Collected data
- Opening Delimiter -
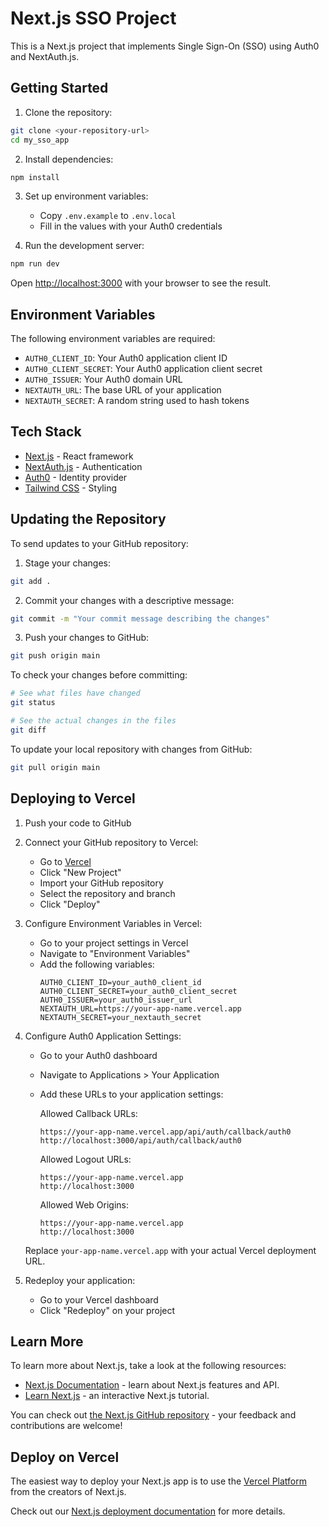 # Next.js SSO Project

This is a Next.js project that implements Single Sign-On (SSO) using Auth0 and NextAuth.js.

## Getting Started

1. Clone the repository:
```bash
git clone <your-repository-url>
cd my_sso_app
```

2. Install dependencies:
```bash
npm install
```

3. Set up environment variables:
   - Copy `.env.example` to `.env.local`
   - Fill in the values with your Auth0 credentials

4. Run the development server:
```bash
npm run dev
```

Open [http://localhost:3000](http://localhost:3000) with your browser to see the result.

## Environment Variables

The following environment variables are required:

- `AUTH0_CLIENT_ID`: Your Auth0 application client ID
- `AUTH0_CLIENT_SECRET`: Your Auth0 application client secret
- `AUTH0_ISSUER`: Your Auth0 domain URL
- `NEXTAUTH_URL`: The base URL of your application
- `NEXTAUTH_SECRET`: A random string used to hash tokens

## Tech Stack

- [Next.js](https://nextjs.org/) - React framework
- [NextAuth.js](https://next-auth.js.org/) - Authentication
- [Auth0](https://auth0.com/) - Identity provider
- [Tailwind CSS](https://tailwindcss.com/) - Styling

## Updating the Repository

To send updates to your GitHub repository:

1. Stage your changes:
```bash
git add .
```

2. Commit your changes with a descriptive message:
```bash
git commit -m "Your commit message describing the changes"
```

3. Push your changes to GitHub:
```bash
git push origin main
```

To check your changes before committing:
```bash
# See what files have changed
git status

# See the actual changes in the files
git diff
```

To update your local repository with changes from GitHub:
```bash
git pull origin main
```

## Deploying to Vercel

1. Push your code to GitHub

2. Connect your GitHub repository to Vercel:
   - Go to [Vercel](https://vercel.com)
   - Click "New Project"
   - Import your GitHub repository
   - Select the repository and branch
   - Click "Deploy"

3. Configure Environment Variables in Vercel:
   - Go to your project settings in Vercel
   - Navigate to "Environment Variables"
   - Add the following variables:
     ```
     AUTH0_CLIENT_ID=your_auth0_client_id
     AUTH0_CLIENT_SECRET=your_auth0_client_secret
     AUTH0_ISSUER=your_auth0_issuer_url
     NEXTAUTH_URL=https://your-app-name.vercel.app
     NEXTAUTH_SECRET=your_nextauth_secret
     ```

4. Configure Auth0 Application Settings:
   - Go to your Auth0 dashboard
   - Navigate to Applications > Your Application
   - Add these URLs to your application settings:

     Allowed Callback URLs:
     ```
     https://your-app-name.vercel.app/api/auth/callback/auth0
     http://localhost:3000/api/auth/callback/auth0
     ```

     Allowed Logout URLs:
     ```
     https://your-app-name.vercel.app
     http://localhost:3000
     ```

     Allowed Web Origins:
     ```
     https://your-app-name.vercel.app
     http://localhost:3000
     ```

   Replace `your-app-name.vercel.app` with your actual Vercel deployment URL.

5. Redeploy your application:
   - Go to your Vercel dashboard
   - Click "Redeploy" on your project

## Learn More

To learn more about Next.js, take a look at the following resources:

- [Next.js Documentation](https://nextjs.org/docs) - learn about Next.js features and API.
- [Learn Next.js](https://nextjs.org/learn) - an interactive Next.js tutorial.

You can check out [the Next.js GitHub repository](https://github.com/vercel/next.js) - your feedback and contributions are welcome!

## Deploy on Vercel

The easiest way to deploy your Next.js app is to use the [Vercel Platform](https://vercel.com/new?utm_medium=default-template&filter=next.js&utm_source=create-next-app&utm_campaign=create-next-app-readme) from the creators of Next.js.

Check out our [Next.js deployment documentation](https://nextjs.org/docs/app/building-your-application/deploying) for more details.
- Closing Delimiter -
• _TRY IT_
Repeat the records exactly, without the pictures.

• _TASK ANSWER_
 # Next.js SSO Project

This is a Next.js project that implements Single Sign-On (SSO) using Auth0 and NextAuth.js.

## Getting Started

1. Clone the repository:
```bash
git clone <your-repository-url>
cd my_sso_app
```

2. Install dependencies:
```bash
npm install
```

3. Set up environment variables:
   - Copy `.env.example` to `.env.local`
   - Fill in the values with your Auth0 credentials

4. Run the development server:
```bash
npm run dev
```

Open [http://localhost:3000](http://localhost:3000) with your browser to see the result.

## Environment Variables

The following environment variables are required:

- `AUTH0_CLIENT_ID`: Your Auth0 application client ID
- `AUTH0_CLIENT_SECRET`: Your Auth0 application client secret
- `AUTH0_ISSUER`: Your Auth0 domain URL
- `NEXTAUTH_URL`: The base URL of your application
- `NEXTAUTH_SECRET`: A random string used to hash tokens

## Tech Stack

- [Next.js](https://nextjs.org/) - React framework
- [NextAuth.js](https://next-auth.js.org/) - Authentication
- [Auth0](https://auth0.com/) - Identity provider
- [Tailwind CSS](https://tailwindcss.com/) - Styling

## Updating the Repository

To send updates to your GitHub repository:

1. Stage your changes:
```bash
git add .
```

2. Commit your changes with a descriptive message:
```bash
git commit -m "Your commit message describing the changes"
```

3. Push your changes to GitHub:
```bash
git push origin main
```

To check your changes before committing:
```bash
# See what files have changed
git status

# See the actual changes in the files
git diff
```

To update your local repository with changes from GitHub:
```bash
git pull origin main
```

## Deploying to Vercel

1. Push your code to GitHub

2. Connect your GitHub repository to Vercel:
   - Go to [Vercel](https://vercel.com)
   - Click "New Project"
   - Import your GitHub repository
   - Select the repository and branch
   - Click "Deploy"

3. Configure Environment Variables in Vercel:
   - Go to your project settings in Vercel
   - Navigate to "Environment Variables"
   - Add the following variables:
     ```
     AUTH0_CLIENT_ID=your_auth0_client_id
     AUTH0_CLIENT_SECRET=your_auth0_client_secret
     AUTH0_ISSUER=your_auth0_issuer_url
     NEXTAUTH_URL=https://your-app-name.vercel.app
     NEXTAUTH_SECRET=your_nextauth_secret
     ```

4. Configure Auth0 Application Settings:
   - Go to your Auth0 dashboard
   - Navigate to Applications > Your Application
   - Add these URLs to your application settings:

     Allowed Callback URLs:
     ```
     https://your-app-name.vercel.app/api/auth/callback/auth0
     http://localhost:3000/api/auth/callback/auth0
     ```

     Allowed Logout URLs:
     ```
     https://your-app-name.vercel.app
     http://localhost:3000
     ```

     Allowed Web Origins:
     ```
     https://your-app-name.vercel.app
     http://localhost:3000
     ```

   Replace `your-app-name.vercel.app` with your actual Vercel deployment URL.

5. Redeploy your application:
   - Go to your Vercel dashboard
   - Click "Redeploy" on your project

## Learn More

To learn more about Next.js, take a look at the following resources:

- [Next.js Documentation](https://nextjs.org/docs) - learn about Next.js features and API.
- [Learn Next.js](https://nextjs.org/learn) - an interactive Next.js tutorial.

You can check out [the Next.js GitHub repository](https://github.com/vercel/next.js) - your feedback and contributions are welcome!

## Deploy on Vercel

The easiest way to deploy your Next.js app is to use the [Vercel Platform](https://vercel.com/new?utm_medium=default-template&filter=next.js&utm_source=create-next-app&utm_campaign=create-next-app-readme) from the creators of Next.js.

Check out our [Next.js deployment documentation](https://nextjs.org/docs/app/building-your-application/deploying) for more details.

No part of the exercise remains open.